◆ THE DATA ◆
***

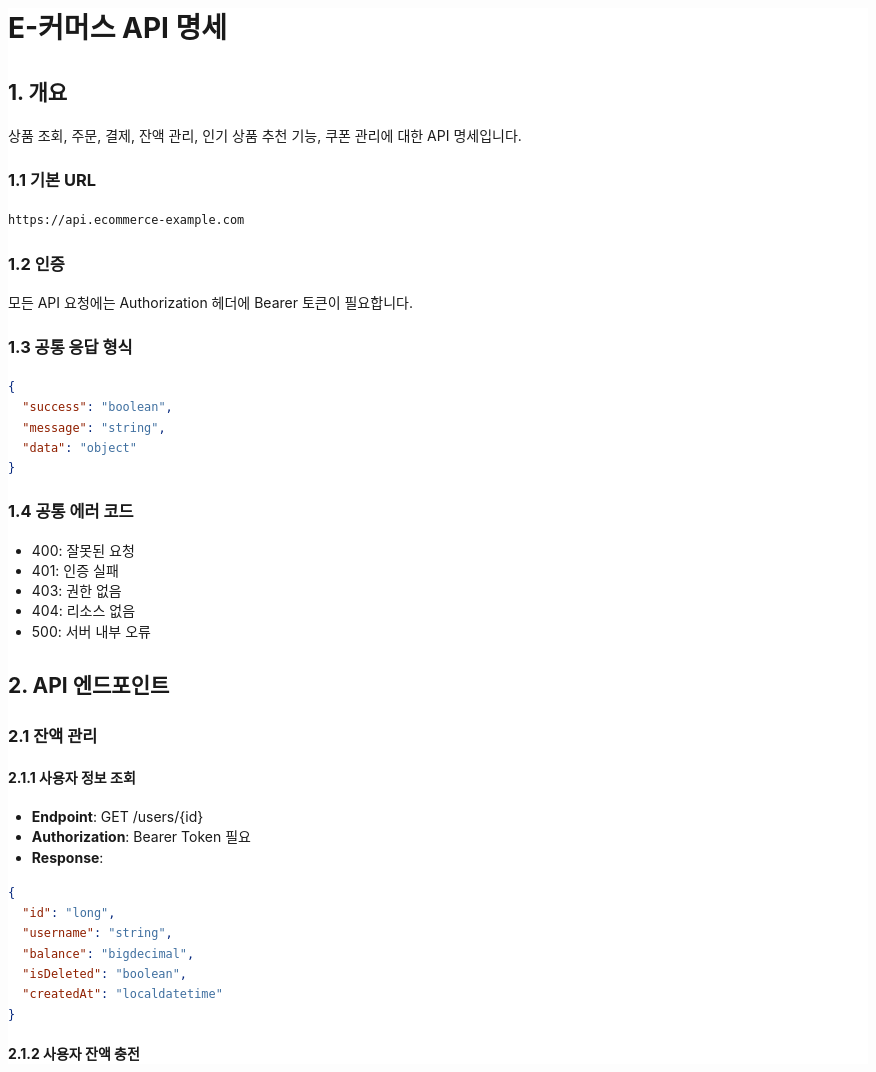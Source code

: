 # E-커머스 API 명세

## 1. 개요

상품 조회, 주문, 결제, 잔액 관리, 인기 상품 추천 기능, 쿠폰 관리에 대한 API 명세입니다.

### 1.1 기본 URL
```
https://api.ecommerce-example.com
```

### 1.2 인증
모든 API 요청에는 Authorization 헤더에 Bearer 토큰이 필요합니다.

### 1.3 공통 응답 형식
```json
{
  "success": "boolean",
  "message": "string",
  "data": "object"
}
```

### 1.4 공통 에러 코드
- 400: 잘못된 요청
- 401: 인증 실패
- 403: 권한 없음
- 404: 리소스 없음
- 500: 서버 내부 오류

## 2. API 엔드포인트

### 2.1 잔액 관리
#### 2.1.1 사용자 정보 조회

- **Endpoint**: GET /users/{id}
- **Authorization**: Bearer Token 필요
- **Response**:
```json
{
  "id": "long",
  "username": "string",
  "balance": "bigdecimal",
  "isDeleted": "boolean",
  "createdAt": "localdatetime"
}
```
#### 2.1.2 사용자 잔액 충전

***

◆ DIRECTIONS FOR THIS TASK ◆
Repeat the listing word for word. Leave images out.

◆ RESULT FOR THIS EXERCISE ◆
Source code

: # E-커머스 API 명세

## 1. 개요

상품 조회, 주문, 결제, 잔액 관리, 인기 상품 추천 기능, 쿠폰 관리에 대한 API 명세입니다.

### 1.1 기본 URL
```
https://api.ecommerce-example.com
```

### 1.2 인증
모든 API 요청에는 Authorization 헤더에 Bearer 토큰이 필요합니다.

### 1.3 공통 응답 형식
```json
{
  "success": "boolean",
  "message": "string",
  "data": "object"
}
```

### 1.4 공통 에러 코드
- 400: 잘못된 요청
- 401: 인증 실패
- 403: 권한 없음
- 404: 리소스 없음
- 500: 서버 내부 오류

## 2. API 엔드포인트

### 2.1 잔액 관리
#### 2.1.1 사용자 정보 조회

- **Endpoint**: GET /users/{id}
- **Authorization**: Bearer Token 필요
- **Response**:
```json
{
  "id": "long",
  "username": "string",
  "balance": "bigdecimal",
  "isDeleted": "boolean",
  "createdAt": "localdatetime"
}
```
#### 2.1.2 사용자 잔액 충전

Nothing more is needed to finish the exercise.